I thanked them and told them how many times I had quit and failed and said, “If God can take them away, then so be it!”
And that was the end of it, or so I thought. I heard nothing more from them (they lived in a different city). I puffed away day after day with no particular concern or care for what they were doing. But about six months later, Great Lent rolled around. And, per usual, it seemed right to “give up smoking for Lent.” Most years that meant a miserable Ash Wednesday and a guilty collapse by the end of the day. But that year I quit. One day, two days, three days. It was hard. I was miserable. I was frequently angry. Day after day for the first few weeks my will would collapse. But I didn’t smoke.
As the season went forward it was like watching someone else quitting. I was doing something and had no sense of how I was doing it. That didn’t mean it was easy. I was doing something that had always been impossible and I didn’t know how.
At some point, I remembered the couple. I couldn’t remember their names. They were just two more faces from a retreat who made an audacious promise. I never saw them again. I couldn’t remember whom to write in order to thank them. So I gave thanks to God and continue to do so.
That experience was probably my first initiation into the mystery of salvation. We are not saved alone. God delights in communion.
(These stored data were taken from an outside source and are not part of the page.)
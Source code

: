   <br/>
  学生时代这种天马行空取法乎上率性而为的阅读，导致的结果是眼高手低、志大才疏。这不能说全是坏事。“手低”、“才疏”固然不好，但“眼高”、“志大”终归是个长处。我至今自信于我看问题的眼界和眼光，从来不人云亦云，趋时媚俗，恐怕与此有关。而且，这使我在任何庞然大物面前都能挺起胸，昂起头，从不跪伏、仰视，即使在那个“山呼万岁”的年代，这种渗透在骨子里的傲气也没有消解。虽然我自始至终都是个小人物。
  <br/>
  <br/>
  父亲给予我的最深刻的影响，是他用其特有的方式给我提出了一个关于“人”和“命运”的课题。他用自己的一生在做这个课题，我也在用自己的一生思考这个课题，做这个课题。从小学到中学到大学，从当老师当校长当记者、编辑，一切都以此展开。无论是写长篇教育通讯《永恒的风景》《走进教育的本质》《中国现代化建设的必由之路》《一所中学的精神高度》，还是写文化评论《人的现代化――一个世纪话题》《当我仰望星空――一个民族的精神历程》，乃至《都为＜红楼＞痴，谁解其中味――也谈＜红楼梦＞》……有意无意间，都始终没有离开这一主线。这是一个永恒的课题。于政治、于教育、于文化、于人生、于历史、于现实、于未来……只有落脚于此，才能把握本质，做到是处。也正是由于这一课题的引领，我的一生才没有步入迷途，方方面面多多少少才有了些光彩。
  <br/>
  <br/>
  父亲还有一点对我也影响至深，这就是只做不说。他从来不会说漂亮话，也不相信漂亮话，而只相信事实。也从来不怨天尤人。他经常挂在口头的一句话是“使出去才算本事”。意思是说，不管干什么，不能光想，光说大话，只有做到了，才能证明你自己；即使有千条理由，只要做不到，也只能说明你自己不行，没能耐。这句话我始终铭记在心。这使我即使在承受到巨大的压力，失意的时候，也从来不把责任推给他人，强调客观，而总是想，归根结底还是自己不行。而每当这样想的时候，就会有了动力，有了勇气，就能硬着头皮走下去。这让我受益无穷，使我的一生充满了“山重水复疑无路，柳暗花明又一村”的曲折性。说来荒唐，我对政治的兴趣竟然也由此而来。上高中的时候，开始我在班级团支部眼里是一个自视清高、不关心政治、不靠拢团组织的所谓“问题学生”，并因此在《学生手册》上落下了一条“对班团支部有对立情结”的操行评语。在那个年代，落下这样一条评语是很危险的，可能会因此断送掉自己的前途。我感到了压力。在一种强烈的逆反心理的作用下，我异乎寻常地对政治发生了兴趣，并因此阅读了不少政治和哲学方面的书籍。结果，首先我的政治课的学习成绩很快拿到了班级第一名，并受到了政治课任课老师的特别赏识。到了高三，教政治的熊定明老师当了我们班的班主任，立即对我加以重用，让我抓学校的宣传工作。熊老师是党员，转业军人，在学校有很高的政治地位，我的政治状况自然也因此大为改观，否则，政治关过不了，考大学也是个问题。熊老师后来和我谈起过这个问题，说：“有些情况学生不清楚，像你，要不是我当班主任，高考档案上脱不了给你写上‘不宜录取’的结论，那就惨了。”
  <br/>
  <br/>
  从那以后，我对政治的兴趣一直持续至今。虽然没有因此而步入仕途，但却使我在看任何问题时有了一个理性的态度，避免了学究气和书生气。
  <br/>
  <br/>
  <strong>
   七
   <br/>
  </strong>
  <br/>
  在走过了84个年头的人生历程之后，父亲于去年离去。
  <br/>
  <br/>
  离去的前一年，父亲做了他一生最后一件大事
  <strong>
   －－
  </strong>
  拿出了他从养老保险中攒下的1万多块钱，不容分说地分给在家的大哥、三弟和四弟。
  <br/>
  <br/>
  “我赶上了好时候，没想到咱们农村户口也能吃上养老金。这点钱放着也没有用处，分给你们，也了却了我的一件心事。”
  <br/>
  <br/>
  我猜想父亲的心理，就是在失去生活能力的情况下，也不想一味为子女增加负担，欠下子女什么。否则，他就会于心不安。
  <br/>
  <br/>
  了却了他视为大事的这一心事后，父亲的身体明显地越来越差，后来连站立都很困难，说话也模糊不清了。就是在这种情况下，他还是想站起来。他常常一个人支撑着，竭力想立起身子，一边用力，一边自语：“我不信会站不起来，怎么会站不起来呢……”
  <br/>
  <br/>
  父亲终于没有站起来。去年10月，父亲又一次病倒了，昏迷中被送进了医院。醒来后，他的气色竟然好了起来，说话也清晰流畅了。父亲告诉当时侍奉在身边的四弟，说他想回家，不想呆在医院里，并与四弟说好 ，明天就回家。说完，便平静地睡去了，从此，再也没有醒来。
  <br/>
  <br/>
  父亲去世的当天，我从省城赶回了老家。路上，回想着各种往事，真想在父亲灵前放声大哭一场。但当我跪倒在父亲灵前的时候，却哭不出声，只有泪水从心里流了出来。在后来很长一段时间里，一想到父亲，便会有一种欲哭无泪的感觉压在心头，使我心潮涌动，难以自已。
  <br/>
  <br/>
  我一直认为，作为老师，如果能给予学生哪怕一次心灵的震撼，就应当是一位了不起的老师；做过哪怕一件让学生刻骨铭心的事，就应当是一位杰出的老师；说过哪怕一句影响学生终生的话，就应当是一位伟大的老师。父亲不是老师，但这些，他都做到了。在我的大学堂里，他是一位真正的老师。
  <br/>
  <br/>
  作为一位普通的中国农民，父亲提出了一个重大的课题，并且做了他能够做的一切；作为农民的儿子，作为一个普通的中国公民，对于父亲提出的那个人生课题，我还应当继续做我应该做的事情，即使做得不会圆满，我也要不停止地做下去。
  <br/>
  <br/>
He delights in sharing His life.
Almost every version of grace and salvation I had heard up until that time, seemed quite private and was incorrectly called “personal.” Anything that is truly personal is not at all private. Personal existence means to exist in the image of the Divine Persons of the Holy Trinity. The Father does not exist apart from the Son and the Holy Spirit (the name “Father” would have no meaning in such an existence). The same is true of the other Persons within the Trinity. And if this is true of the Divine Persons, how much more must it be true for us?
And if our existence is not apart from others, then how could our salvation be any different? My experience was not without effort. But neither was it the result of my effort. Some couple, whose names I had forgotten, offered up one day a week as a sacrifice and offering for my sake. Strangers quit smoking for me.
I have read descriptions from the lives of Holy Elders in which some monk labored long in fastings and prayers, in vigils and tears, praying for the salvation of the whole human race. In a few extraordinary descriptions, those prayers were offered, not with a generic sense of “everybody,” but with an overwhelming awareness of the whole human race, person by person. It is a mystical participation in the Cross of Christ.
We tell the stories of our lives centered primarily in ourselves. This happened. I read this book. I met this man. I…I…I…I. All the while some stranger prays from the depths of Hades in union with Christ for us and for our salvation. I do not know how I became Orthodox. I thought about it for twenty years. I loved it from a distance and was repelled by it up close. It was just the same when I dealt with God. Theology is wonderful from a distance.
We are not saved alone. Salvation is the will of God for everyone and everything (2 Peter 3:9). And many have united themselves already to the will of God. And like the will of God, they become part of our salvation.
“It is not good for man to be alone.” “Good” is not something that can be had “alone.” Thank God we are saved from it.